### WHAT YOU HAVE TO DO
Write out all of the listing exactly. Add nothing to it.

Top of EXERCISE DATA

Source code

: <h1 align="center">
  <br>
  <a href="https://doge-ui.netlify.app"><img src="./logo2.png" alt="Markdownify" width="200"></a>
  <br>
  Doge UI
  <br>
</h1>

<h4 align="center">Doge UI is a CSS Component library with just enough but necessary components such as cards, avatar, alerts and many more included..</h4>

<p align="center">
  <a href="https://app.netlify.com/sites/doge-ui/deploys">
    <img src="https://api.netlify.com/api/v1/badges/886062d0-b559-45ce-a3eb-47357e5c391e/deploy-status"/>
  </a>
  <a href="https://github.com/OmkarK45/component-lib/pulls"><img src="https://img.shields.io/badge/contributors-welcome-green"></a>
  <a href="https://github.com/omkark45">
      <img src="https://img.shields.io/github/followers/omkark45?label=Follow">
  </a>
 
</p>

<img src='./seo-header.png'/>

Bottom of EXERCISE DATA

### SOLUTION
Source code

: <h1 align="center">
  <br>
  <a href="https://doge-ui.netlify.app"><img src="./logo2.png" alt="Markdownify" width="200"></a>
  <br>
  Doge UI
  <br>
</h1>

<h4 align="center">Doge UI is a CSS Component library with just enough but necessary components such as cards, avatar, alerts and many more included..</h4>

<p align="center">
  <a href="https://app.netlify.com/sites/doge-ui/deploys">
    <img src="https://api.netlify.com/api/v1/badges/886062d0-b559-45ce-a3eb-47357e5c391e/deploy-status"/>
  </a>
  <a href="https://github.com/OmkarK45/component-lib/pulls"><img src="https://img.shields.io/badge/contributors-welcome-green"></a>
  <a href="https://github.com/omkark45">
      <img src="https://img.shields.io/github/followers/omkark45?label=Follow">
  </a>
 
</p>

<img src='./seo-header.png'/>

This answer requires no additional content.